● What is being asked: Of the lines listed below, return exactly those that run from the line containing "1. Go to your" through the line containing "### STEP 9: Test Connectivity", both included.

● Data records:

=-=-=

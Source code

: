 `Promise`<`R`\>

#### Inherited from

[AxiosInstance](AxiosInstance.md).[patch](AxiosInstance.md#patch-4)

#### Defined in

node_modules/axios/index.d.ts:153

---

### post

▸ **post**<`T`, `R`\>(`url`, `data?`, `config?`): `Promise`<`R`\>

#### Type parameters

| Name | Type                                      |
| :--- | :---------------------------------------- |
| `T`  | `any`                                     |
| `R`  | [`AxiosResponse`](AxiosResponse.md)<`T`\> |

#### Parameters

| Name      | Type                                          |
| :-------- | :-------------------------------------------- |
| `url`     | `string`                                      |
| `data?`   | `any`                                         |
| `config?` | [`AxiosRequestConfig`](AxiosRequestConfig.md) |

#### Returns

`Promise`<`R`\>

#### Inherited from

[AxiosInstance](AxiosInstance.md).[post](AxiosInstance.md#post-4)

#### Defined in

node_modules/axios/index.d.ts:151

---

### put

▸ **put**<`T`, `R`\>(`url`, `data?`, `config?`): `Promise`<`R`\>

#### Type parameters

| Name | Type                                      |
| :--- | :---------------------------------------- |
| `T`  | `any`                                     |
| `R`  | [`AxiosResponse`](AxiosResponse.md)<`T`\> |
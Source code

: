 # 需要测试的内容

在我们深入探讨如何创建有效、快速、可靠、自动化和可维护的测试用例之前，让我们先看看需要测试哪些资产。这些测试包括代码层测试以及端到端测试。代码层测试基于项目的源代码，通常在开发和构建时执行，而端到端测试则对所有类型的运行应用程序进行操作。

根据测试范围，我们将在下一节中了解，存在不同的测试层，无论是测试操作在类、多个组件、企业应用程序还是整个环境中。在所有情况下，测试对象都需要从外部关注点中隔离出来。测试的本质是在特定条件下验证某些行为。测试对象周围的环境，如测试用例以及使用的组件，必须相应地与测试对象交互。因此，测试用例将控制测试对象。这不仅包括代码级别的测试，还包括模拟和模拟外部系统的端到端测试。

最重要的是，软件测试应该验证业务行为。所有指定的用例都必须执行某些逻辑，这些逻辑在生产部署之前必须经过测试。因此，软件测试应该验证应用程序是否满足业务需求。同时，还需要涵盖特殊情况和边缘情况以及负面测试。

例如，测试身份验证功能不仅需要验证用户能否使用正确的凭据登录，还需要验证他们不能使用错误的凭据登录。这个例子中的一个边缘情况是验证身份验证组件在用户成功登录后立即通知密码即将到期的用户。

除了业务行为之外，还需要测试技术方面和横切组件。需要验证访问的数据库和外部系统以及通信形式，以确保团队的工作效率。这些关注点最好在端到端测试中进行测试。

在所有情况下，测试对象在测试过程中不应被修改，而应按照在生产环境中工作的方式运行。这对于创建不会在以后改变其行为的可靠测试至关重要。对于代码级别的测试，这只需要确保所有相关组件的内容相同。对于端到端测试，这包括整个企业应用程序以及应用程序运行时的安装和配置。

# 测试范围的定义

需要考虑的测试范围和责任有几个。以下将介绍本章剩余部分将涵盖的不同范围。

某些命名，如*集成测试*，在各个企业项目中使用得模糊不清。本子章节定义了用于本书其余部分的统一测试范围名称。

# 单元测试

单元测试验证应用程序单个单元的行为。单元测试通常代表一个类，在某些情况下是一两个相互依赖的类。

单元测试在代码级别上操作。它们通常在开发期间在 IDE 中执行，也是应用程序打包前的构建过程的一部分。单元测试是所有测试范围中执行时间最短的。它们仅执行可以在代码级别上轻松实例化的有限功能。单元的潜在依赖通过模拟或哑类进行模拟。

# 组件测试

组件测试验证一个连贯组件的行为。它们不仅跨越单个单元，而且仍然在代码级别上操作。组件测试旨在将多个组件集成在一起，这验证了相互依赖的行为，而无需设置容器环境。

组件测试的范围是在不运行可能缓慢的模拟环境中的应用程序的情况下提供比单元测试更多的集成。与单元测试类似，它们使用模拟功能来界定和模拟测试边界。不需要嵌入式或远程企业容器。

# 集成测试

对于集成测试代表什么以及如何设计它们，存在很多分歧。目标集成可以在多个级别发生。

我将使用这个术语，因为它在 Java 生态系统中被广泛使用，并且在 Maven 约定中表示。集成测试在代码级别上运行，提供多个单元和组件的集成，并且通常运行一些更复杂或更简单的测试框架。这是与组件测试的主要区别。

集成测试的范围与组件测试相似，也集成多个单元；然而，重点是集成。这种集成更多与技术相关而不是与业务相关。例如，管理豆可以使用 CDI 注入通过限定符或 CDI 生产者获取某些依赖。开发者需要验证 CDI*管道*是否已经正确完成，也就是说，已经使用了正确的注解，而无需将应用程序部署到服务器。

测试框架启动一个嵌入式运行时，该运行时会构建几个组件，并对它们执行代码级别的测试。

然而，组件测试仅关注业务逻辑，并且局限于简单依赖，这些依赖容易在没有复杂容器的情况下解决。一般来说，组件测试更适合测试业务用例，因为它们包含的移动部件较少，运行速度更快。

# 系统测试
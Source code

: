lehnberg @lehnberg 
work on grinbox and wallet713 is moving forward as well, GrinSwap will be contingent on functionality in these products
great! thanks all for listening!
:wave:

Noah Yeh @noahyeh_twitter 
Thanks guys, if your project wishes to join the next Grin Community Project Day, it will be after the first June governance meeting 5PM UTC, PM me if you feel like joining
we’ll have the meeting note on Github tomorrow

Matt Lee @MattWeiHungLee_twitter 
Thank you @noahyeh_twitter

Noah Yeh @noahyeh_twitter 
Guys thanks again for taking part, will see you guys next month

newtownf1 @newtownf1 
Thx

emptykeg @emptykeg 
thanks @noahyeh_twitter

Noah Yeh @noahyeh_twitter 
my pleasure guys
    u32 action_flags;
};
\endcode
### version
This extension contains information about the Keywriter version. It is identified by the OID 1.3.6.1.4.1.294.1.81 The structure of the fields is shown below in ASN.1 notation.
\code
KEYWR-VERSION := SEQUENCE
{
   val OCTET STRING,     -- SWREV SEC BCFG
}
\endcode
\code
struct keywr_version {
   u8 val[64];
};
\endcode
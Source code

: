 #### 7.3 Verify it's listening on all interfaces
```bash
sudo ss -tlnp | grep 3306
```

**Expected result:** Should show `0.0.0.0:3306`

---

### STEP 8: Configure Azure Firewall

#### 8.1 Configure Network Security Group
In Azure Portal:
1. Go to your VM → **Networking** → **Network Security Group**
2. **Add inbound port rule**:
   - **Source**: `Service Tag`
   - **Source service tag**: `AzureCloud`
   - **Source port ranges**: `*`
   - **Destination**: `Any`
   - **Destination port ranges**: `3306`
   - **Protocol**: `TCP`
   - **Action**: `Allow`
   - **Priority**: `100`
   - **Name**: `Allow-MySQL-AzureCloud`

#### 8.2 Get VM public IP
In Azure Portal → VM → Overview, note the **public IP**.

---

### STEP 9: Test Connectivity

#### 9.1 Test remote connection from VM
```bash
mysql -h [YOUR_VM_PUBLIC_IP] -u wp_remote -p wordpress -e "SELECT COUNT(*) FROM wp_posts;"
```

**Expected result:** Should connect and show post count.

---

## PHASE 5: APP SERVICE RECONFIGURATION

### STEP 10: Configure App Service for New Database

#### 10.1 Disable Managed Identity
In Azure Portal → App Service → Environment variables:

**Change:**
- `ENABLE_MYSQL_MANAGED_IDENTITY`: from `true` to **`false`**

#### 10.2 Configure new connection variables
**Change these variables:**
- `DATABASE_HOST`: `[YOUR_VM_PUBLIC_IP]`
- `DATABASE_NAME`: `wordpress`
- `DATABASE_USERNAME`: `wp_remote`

=-=-=

● Response:
1. Go to your VM → **Networking** → **Network Security Group**
2. **Add inbound port rule**:
   - **Source**: `Service Tag`
   - **Source service tag**: `AzureCloud`
   - **Source port ranges**: `*`
   - **Destination**: `Any`
   - **Destination port ranges**: `3306`
   - **Protocol**: `TCP`
   - **Action**: `Allow`
   - **Priority**: `100`
   - **Name**: `Allow-MySQL-AzureCloud`

#### 8.2 Get VM public IP
In Azure Portal → VM → Overview, note the **public IP**.

---

### STEP 9: Test Connectivity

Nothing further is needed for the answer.